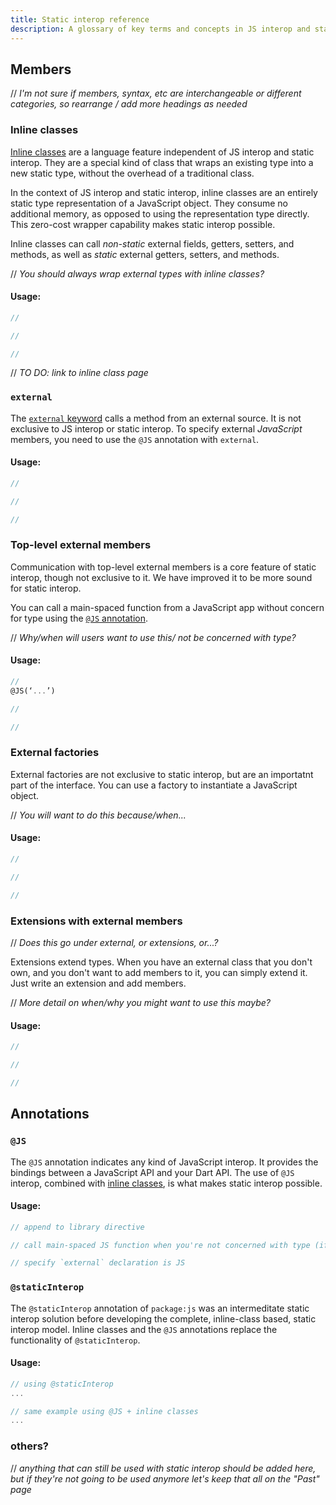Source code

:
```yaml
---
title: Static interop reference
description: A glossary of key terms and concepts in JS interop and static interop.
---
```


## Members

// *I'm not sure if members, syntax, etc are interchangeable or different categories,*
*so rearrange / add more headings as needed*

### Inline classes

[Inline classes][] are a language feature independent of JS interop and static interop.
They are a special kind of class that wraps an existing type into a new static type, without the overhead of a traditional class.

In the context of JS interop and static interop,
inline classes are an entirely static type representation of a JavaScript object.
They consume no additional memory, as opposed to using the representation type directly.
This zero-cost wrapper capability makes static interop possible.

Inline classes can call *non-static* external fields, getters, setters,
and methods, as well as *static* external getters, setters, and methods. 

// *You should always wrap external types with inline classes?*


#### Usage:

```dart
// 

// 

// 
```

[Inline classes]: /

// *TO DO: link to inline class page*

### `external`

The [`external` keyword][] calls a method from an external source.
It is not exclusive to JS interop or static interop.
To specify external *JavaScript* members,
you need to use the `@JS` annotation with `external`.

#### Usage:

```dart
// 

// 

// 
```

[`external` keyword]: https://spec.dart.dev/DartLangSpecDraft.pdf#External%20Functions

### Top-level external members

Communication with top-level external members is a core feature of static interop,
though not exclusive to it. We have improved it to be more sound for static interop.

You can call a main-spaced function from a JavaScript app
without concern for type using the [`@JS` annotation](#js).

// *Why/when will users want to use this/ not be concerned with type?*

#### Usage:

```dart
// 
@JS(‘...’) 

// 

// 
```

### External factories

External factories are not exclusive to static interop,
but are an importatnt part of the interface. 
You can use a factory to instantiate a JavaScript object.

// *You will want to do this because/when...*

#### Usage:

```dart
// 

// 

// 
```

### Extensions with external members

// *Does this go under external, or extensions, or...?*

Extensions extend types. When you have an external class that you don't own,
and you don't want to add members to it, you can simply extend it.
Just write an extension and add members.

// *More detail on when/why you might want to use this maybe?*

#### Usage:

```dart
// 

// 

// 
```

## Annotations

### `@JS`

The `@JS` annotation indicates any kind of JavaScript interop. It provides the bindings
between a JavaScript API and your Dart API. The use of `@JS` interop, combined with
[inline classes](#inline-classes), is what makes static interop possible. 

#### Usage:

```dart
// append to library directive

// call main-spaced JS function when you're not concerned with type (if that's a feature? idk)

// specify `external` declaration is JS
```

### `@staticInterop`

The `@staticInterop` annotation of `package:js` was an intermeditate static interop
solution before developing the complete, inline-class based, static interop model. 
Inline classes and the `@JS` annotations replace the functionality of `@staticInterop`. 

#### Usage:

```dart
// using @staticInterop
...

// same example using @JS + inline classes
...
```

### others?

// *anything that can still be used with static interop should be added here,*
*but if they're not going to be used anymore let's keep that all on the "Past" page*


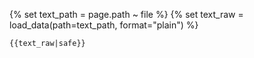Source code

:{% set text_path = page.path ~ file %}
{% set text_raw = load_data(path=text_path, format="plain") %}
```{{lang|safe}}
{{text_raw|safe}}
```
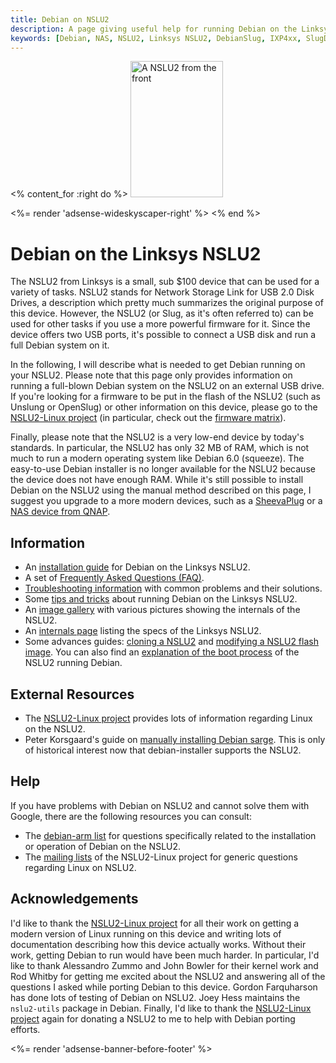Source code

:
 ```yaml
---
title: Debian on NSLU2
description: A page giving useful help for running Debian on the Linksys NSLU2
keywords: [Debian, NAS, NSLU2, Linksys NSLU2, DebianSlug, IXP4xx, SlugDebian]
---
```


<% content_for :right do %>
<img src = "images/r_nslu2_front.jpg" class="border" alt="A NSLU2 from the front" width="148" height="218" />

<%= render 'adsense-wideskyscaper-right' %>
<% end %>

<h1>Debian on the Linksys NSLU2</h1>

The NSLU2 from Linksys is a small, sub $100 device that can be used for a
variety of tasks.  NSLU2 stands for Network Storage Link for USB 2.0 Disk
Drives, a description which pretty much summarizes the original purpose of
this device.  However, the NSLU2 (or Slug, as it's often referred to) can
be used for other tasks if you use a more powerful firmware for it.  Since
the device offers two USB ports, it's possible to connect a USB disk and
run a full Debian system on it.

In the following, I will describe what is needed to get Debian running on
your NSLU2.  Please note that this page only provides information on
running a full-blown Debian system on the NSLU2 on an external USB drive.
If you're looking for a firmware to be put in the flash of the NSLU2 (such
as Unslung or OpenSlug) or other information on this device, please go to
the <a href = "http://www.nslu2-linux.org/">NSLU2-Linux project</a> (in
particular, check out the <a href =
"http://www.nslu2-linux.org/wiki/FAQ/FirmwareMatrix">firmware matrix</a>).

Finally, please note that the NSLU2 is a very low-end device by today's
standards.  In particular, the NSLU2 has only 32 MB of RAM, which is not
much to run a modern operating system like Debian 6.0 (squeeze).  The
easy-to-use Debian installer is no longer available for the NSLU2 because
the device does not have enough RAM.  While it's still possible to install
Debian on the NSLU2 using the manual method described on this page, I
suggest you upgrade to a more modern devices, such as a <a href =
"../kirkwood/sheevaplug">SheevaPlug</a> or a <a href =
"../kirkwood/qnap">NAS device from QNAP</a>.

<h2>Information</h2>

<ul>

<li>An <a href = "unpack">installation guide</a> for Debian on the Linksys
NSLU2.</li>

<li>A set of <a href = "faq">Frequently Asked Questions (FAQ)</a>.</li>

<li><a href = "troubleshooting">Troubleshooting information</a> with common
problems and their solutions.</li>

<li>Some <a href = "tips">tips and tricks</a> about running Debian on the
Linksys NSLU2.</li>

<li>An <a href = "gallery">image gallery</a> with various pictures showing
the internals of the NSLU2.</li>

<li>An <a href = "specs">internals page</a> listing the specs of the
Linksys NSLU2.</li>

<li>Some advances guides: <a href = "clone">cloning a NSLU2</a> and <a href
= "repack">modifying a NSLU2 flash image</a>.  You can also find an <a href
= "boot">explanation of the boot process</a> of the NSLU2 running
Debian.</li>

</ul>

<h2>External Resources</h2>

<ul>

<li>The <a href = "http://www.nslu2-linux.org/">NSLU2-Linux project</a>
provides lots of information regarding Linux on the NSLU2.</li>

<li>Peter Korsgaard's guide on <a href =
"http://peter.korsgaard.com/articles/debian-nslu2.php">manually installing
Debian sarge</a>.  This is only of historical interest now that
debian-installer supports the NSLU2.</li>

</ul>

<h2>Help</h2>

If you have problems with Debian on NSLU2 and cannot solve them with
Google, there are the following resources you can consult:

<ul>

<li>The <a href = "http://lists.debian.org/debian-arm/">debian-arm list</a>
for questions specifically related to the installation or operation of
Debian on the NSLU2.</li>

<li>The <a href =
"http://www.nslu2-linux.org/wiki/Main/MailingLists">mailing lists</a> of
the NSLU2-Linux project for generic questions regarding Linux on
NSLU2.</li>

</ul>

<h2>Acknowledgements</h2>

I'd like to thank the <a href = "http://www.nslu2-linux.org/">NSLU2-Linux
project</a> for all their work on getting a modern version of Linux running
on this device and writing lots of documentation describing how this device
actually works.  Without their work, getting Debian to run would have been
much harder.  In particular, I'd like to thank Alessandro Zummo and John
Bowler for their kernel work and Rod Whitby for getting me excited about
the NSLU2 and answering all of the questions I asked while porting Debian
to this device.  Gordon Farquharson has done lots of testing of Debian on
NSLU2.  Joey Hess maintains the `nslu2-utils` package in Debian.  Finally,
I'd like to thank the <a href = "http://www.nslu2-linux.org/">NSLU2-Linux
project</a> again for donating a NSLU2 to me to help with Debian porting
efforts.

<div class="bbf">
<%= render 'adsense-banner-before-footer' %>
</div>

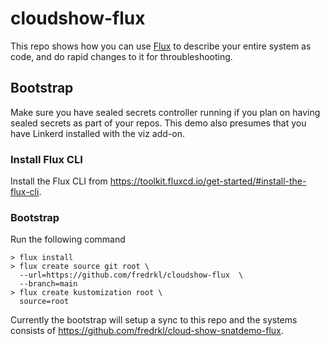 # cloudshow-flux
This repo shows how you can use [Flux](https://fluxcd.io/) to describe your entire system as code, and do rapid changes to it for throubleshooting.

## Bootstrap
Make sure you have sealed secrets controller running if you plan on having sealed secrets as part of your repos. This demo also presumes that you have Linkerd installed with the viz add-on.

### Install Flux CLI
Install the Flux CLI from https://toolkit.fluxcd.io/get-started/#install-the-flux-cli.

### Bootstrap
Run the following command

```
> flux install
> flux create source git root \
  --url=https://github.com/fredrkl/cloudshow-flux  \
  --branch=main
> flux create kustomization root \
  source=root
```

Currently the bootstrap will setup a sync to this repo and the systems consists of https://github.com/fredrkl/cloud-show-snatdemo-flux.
________
» **Instructions to follow**
Nothing but the lines from the first line of the listing above to the line containing "headings as needed*" should appear in the answer, each one exact and with no pictures.

» **Result for this task**
Source code

:
```yaml
---
title: Static interop reference
description: A glossary of key terms and concepts in JS interop and static interop.
---
```


## Members

// *I'm not sure if members, syntax, etc are interchangeable or different categories,*
*so rearrange / add more headings as needed*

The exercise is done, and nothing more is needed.